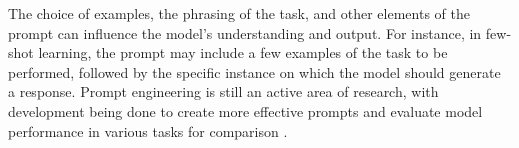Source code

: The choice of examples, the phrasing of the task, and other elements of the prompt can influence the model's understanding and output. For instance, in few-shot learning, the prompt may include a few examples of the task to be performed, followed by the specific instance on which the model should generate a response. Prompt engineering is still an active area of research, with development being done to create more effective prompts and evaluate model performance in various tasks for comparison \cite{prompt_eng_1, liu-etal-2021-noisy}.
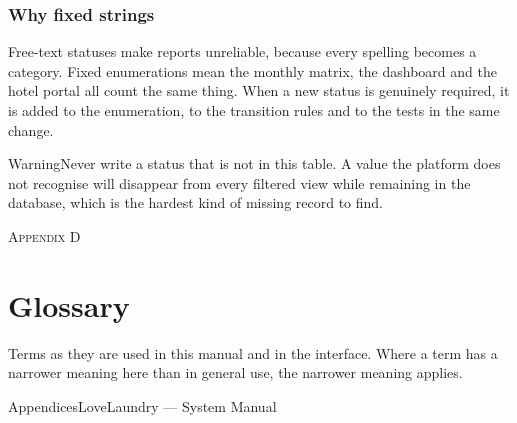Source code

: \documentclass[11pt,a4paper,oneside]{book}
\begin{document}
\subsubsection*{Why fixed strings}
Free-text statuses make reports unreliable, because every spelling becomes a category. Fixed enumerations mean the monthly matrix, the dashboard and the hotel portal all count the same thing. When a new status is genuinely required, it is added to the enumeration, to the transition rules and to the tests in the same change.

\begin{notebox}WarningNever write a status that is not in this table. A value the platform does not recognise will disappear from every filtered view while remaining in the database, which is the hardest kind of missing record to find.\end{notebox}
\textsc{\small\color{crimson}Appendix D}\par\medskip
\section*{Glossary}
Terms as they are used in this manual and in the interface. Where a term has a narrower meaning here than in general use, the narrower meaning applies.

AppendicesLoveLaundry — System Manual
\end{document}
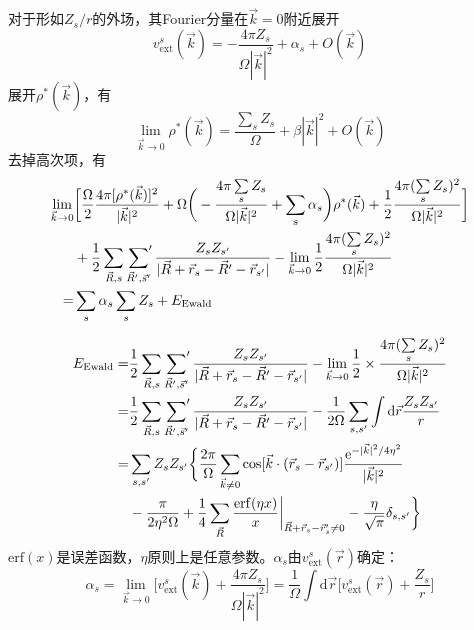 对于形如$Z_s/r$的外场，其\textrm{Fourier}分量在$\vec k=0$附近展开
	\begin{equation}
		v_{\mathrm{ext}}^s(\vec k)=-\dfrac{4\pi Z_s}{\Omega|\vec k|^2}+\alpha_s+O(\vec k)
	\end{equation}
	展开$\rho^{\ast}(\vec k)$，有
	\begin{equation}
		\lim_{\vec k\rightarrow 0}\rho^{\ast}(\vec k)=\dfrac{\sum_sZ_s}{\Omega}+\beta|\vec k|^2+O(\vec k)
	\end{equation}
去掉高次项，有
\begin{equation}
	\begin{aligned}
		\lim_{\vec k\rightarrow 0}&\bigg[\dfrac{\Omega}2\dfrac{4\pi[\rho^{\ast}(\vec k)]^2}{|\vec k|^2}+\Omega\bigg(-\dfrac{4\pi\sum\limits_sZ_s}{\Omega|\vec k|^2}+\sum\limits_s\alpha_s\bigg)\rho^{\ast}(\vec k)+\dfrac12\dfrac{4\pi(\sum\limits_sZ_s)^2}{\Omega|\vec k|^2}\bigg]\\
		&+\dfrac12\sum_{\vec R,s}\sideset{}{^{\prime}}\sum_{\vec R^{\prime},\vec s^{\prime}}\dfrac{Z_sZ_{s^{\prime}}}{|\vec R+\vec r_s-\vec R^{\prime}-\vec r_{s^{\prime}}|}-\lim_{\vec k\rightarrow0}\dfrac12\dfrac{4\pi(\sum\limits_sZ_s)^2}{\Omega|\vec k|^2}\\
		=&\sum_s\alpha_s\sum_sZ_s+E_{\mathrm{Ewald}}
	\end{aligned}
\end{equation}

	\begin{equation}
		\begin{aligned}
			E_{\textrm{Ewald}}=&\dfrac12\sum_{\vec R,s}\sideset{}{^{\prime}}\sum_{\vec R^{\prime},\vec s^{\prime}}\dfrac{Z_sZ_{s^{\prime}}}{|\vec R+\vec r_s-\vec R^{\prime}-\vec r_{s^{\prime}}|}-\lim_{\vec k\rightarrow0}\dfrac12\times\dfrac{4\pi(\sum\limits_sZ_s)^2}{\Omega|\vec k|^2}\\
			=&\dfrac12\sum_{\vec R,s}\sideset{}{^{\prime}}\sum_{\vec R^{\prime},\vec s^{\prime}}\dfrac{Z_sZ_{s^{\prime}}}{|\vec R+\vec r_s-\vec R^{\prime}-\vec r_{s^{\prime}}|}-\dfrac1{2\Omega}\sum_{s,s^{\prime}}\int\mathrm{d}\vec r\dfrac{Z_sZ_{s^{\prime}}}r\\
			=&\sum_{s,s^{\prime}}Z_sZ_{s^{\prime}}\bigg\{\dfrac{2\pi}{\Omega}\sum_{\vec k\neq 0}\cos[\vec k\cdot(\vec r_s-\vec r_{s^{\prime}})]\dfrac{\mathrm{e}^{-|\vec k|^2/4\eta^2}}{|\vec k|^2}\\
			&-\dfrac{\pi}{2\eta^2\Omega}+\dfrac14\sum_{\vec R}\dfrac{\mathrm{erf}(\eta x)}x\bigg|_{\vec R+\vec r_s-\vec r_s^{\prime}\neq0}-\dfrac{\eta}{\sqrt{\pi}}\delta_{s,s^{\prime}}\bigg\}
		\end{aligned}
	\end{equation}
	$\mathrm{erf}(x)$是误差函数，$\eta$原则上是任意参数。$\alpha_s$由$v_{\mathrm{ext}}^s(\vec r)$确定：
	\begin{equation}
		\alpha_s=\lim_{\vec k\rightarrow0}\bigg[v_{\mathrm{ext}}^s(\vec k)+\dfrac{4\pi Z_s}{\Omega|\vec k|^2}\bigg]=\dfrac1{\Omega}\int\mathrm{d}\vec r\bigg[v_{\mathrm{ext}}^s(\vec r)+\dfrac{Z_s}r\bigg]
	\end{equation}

◇ ◇ ◇

- **Aim of the exercise**:
From the material above, return every line that contains "prime".

- **Solution to this problem**:
		&+\dfrac12\sum_{\vec R,s}\sideset{}{^{\prime}}\sum_{\vec R^{\prime},\vec s^{\prime}}\dfrac{Z_sZ_{s^{\prime}}}{|\vec R+\vec r_s-\vec R^{\prime}-\vec r_{s^{\prime}}|}-\lim_{\vec k\rightarrow0}\dfrac12\dfrac{4\pi(\sum\limits_sZ_s)^2}{\Omega|\vec k|^2}\\
			E_{\textrm{Ewald}}=&\dfrac12\sum_{\vec R,s}\sideset{}{^{\prime}}\sum_{\vec R^{\prime},\vec s^{\prime}}\dfrac{Z_sZ_{s^{\prime}}}{|\vec R+\vec r_s-\vec R^{\prime}-\vec r_{s^{\prime}}|}-\lim_{\vec k\rightarrow0}\dfrac12\times\dfrac{4\pi(\sum\limits_sZ_s)^2}{\Omega|\vec k|^2}\\
			=&\dfrac12\sum_{\vec R,s}\sideset{}{^{\prime}}\sum_{\vec R^{\prime},\vec s^{\prime}}\dfrac{Z_sZ_{s^{\prime}}}{|\vec R+\vec r_s-\vec R^{\prime}-\vec r_{s^{\prime}}|}-\dfrac1{2\Omega}\sum_{s,s^{\prime}}\int\mathrm{d}\vec r\dfrac{Z_sZ_{s^{\prime}}}r\\
			=&\sum_{s,s^{\prime}}Z_sZ_{s^{\prime}}\bigg\{\dfrac{2\pi}{\Omega}\sum_{\vec k\neq 0}\cos[\vec k\cdot(\vec r_s-\vec r_{s^{\prime}})]\dfrac{\mathrm{e}^{-|\vec k|^2/4\eta^2}}{|\vec k|^2}\\
			&-\dfrac{\pi}{2\eta^2\Omega}+\dfrac14\sum_{\vec R}\dfrac{\mathrm{erf}(\eta x)}x\bigg|_{\vec R+\vec r_s-\vec r_s^{\prime}\neq0}-\dfrac{\eta}{\sqrt{\pi}}\delta_{s,s^{\prime}}\bigg\}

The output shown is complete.